● **Task item**
Gather, from the listing beneath this task, every line holding the string "classes".
>>>>>
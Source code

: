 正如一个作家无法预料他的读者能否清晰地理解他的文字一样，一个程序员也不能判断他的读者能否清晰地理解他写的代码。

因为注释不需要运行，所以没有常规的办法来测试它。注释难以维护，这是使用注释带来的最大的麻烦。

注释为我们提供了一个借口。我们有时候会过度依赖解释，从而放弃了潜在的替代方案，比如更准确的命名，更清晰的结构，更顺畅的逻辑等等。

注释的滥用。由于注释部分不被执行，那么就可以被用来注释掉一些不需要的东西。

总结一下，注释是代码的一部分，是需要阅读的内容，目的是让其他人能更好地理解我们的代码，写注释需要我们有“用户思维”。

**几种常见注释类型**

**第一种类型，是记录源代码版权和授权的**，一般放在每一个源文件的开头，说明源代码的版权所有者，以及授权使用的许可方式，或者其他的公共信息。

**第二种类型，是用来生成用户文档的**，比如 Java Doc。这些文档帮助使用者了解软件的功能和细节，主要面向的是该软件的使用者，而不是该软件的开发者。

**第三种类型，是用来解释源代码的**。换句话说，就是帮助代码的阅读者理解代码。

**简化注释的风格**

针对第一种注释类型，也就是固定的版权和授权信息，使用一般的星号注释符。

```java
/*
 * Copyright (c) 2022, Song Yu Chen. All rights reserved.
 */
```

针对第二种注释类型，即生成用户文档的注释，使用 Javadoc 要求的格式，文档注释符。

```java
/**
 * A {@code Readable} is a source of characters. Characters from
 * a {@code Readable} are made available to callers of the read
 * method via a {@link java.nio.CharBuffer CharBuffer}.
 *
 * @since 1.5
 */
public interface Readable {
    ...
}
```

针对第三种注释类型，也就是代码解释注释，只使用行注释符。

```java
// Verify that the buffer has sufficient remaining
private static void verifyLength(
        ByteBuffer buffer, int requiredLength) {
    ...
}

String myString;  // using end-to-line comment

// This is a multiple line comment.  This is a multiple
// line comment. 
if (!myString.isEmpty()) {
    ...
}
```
<<<<<
>>>>>
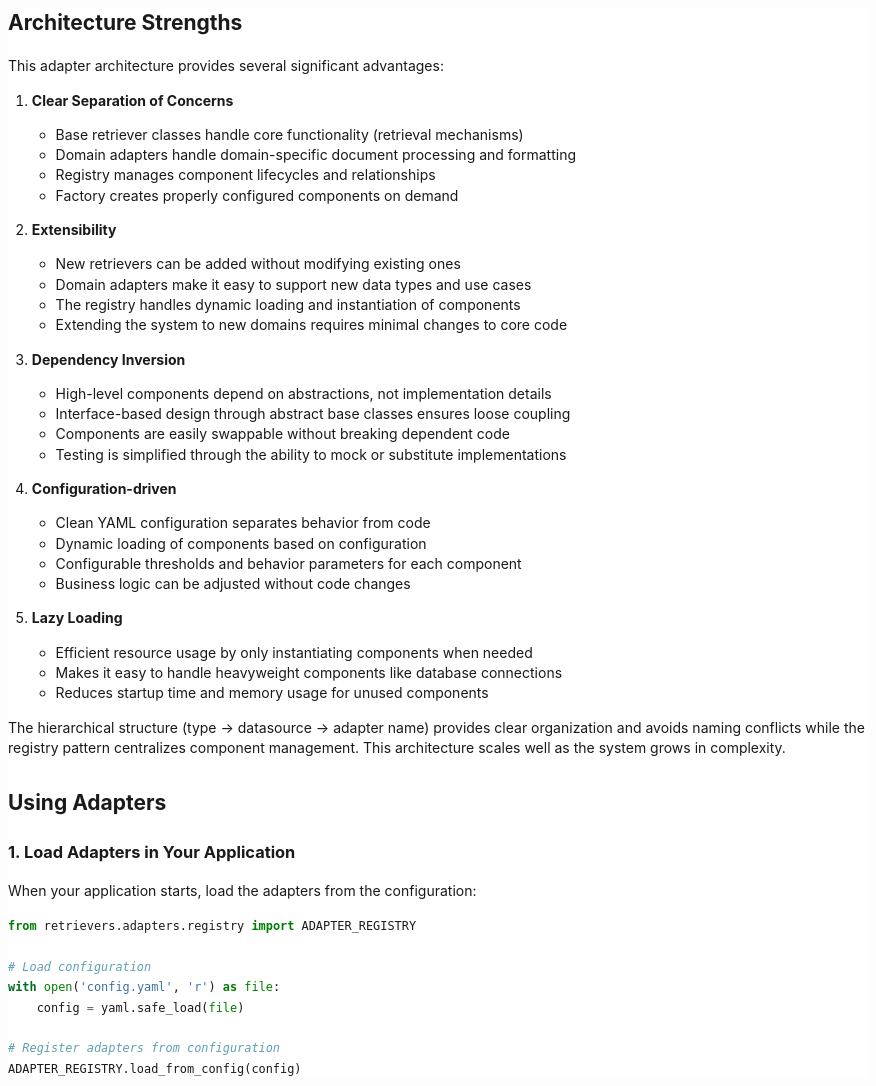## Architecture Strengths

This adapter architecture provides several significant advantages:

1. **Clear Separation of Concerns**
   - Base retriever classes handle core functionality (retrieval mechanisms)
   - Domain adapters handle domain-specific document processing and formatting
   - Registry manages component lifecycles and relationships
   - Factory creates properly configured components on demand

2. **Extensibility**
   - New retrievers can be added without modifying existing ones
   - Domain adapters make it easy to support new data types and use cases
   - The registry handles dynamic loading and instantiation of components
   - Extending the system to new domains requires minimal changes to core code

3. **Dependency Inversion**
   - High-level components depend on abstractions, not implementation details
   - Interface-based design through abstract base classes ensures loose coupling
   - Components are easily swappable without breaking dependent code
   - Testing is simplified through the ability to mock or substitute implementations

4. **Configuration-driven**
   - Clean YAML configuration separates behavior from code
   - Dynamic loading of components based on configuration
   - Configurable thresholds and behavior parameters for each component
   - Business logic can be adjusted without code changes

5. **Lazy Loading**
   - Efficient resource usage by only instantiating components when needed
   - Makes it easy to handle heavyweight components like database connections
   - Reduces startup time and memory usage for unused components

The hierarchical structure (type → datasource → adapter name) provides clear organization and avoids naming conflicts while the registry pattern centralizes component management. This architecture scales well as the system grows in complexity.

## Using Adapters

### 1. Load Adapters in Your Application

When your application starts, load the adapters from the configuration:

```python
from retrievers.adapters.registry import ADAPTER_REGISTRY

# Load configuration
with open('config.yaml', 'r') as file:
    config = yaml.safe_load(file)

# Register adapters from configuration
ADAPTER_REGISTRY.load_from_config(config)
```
<<<<<
● **Response to this task**
   - Base retriever classes handle core functionality (retrieval mechanisms)
   - Interface-based design through abstract base classes ensures loose coupling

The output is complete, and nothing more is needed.